Baca juga: Laju Defisit Anggaran APBN 2025 Per Oktober Rp 479,7 Triliun

“Restitusi adalah hak wajib pajak ketika terjadi kelebihan bayar. Dari sisi dunia usaha, restitusi membantu arus kas. Namun dari sisi kas APBN, lonjakan restitusi membuat penerimaan pajak neto tampak lebih rendah pada tahun berjalan,” ujar Adrian.

Rekomendasi Untuk Anda

GREAT Institute mencatat bahwa restitusi pajak hingga Oktober 2025 dilaporkan mencapai Rp340,52 triliun (naik 36,4% dibandingkan periode Januari–Oktober 2024).

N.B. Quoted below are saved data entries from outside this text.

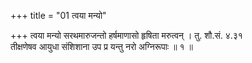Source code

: +++
title = "01 त्वया मन्यो"

+++
त्वया मन्यो सरथमारुजन्तो हर्षमाणासो हृषिता मरुत्वन् । तु. शौ.सं. ४.३१  
तीक्षणेषव आयुधा संशिशाना उप प्र यन्तु नरो अग्निरूपाः ॥ १ ॥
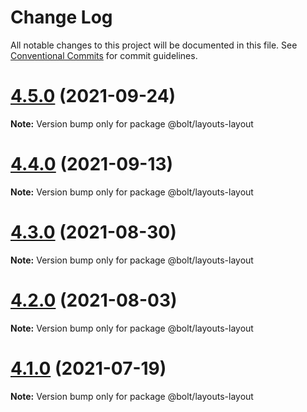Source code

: # Change Log

All notable changes to this project will be documented in this file.
See [Conventional Commits](https://conventionalcommits.org) for commit guidelines.

# [4.5.0](http://github.com/bolt-design-system/bolt/tree/master/layouts/components/bolt-layout/compare/v4.4.0...v4.5.0) (2021-09-24)

**Note:** Version bump only for package @bolt/layouts-layout





# [4.4.0](http://github.com/bolt-design-system/bolt/tree/master/layouts/components/bolt-layout/compare/v4.3.0...v4.4.0) (2021-09-13)

**Note:** Version bump only for package @bolt/layouts-layout





# [4.3.0](http://github.com/bolt-design-system/bolt/tree/master/layouts/components/bolt-layout/compare/v4.2.3...v4.3.0) (2021-08-30)

**Note:** Version bump only for package @bolt/layouts-layout





# [4.2.0](http://github.com/bolt-design-system/bolt/tree/master/layouts/components/bolt-layout/compare/v4.1.1...v4.2.0) (2021-08-03)

**Note:** Version bump only for package @bolt/layouts-layout





# [4.1.0](http://github.com/bolt-design-system/bolt/tree/master/layouts/components/bolt-layout/compare/v4.0.2...v4.1.0) (2021-07-19)

**Note:** Version bump only for package @bolt/layouts-layout
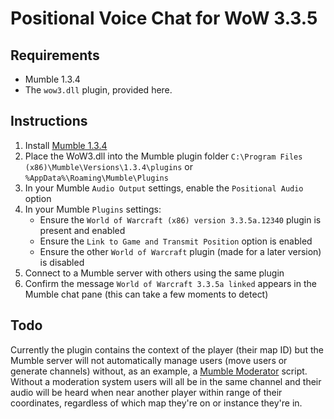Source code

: # Positional Voice Chat for WoW 3.3.5

## Requirements
- Mumble 1.3.4
- The `wow3.dll` plugin, provided here.

## Instructions
1. Install [Mumble 1.3.4](https://github.com/mumble-voip/mumble/releases/tag/1.3.4)
2. Place the WoW3.dll into the Mumble plugin folder `C:\Program Files (x86)\Mumble\Versions\1.3.4\plugins` or `%AppData%\Roaming\Mumble\Plugins`
3. In your Mumble `Audio Output` settings, enable the `Positional Audio` option
4. In your Mumble `Plugins` settings:
    - Ensure the `World of Warcraft (x86) version 3.3.5a.12340` plugin is present and enabled
    - Ensure the `Link to Game and Transmit Position` option is enabled
    - Ensure the other `World of Warcraft` plugin (made for a later version) is disabled
5. Connect to a Mumble server with others using the same plugin
6. Confirm the message `World of Warcraft 3.3.5a linked` appears in the Mumble chat pane (this can take a few moments to detect)

## Todo
Currently the plugin contains the context of the player (their map ID) but the Mumble server will not automatically manage users (move users or generate channels) without, as an example, a [Mumble Moderator](https://github.com/mumble-voip/mumo/tree/master) script. Without a moderation system users will all be in the same channel and their audio will be heard when near another player within range of their coordinates, regardless of which map they're on or instance they're in.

Adrian menjelaskan bahwa sebagian lonjakan tersebut dipengaruhi oleh backlog restitusi yang sempat tertunda/terakumulasi pada periode kepemimpinan Menkeu Sri Mulyani, sehingga pembayarannya menumpuk pada 2025.

Baca juga: Menkeu Purbaya Akui Penerimaan Pajak Tahun Ini Bakal Shortfall

“Ini faktor timing yang penting dijelaskan ke publik. Menilai kinerja fiskal tanpa menyertakan dinamika restitusi berisiko menghasilkan kesimpulan yang tidak proporsional,” lanjut Adrian.

Realisasi keseimbangan primer hingga Oktober 2025 tercatat defisit Rp45 triliun, berbalik dari surplus Rp18 triliun pada bulan sebelumnya dan berbeda dengan surplus Rp97,3 triliun pada periode yang sama tahun lalu.

Perubahan ini menunjukkan ruang primer mulai tertekan seiring akselerasi belanja pada paruh akhir tahun dan dinamika penerimaan non-bunga.

Namun, indikator ini perlu dibaca sebagai sinyal kewaspadaan alih-alih ketidaksinambungan fiskal. Faktanya saat ini defisit APBN secara keseluruhan masih berada pada 2,02% terhadap Produk Domestik Bruto (PDB), sehingga koridor disiplin fiskal tetap terjaga.

“Fokus kebijakan ke depan adalah memastikan tekanan primer bersifat sementara melalui penguatan kepatuhan dan pengawasan berbasis risiko, pengendalian belanja yang tidak produktif, serta manajemen kas yang prudent agar konsolidasi fiskal tetap on track,” kata Adrian.

Fundamental APBN 2025 dinilai tetap terkendali, kendati tekanan penerimaan jangka pendek memerlukan mitigasi serius. 

Karena itu, fokus kebijakan di sisa tahun harus diarahkan pada intensifikasi berbasis data, percepatan integrasi data lintas instansi, serta merapikan tata kelola restitusi agar tidak menumpuk dan mengganggu pembacaan penerimaan neto.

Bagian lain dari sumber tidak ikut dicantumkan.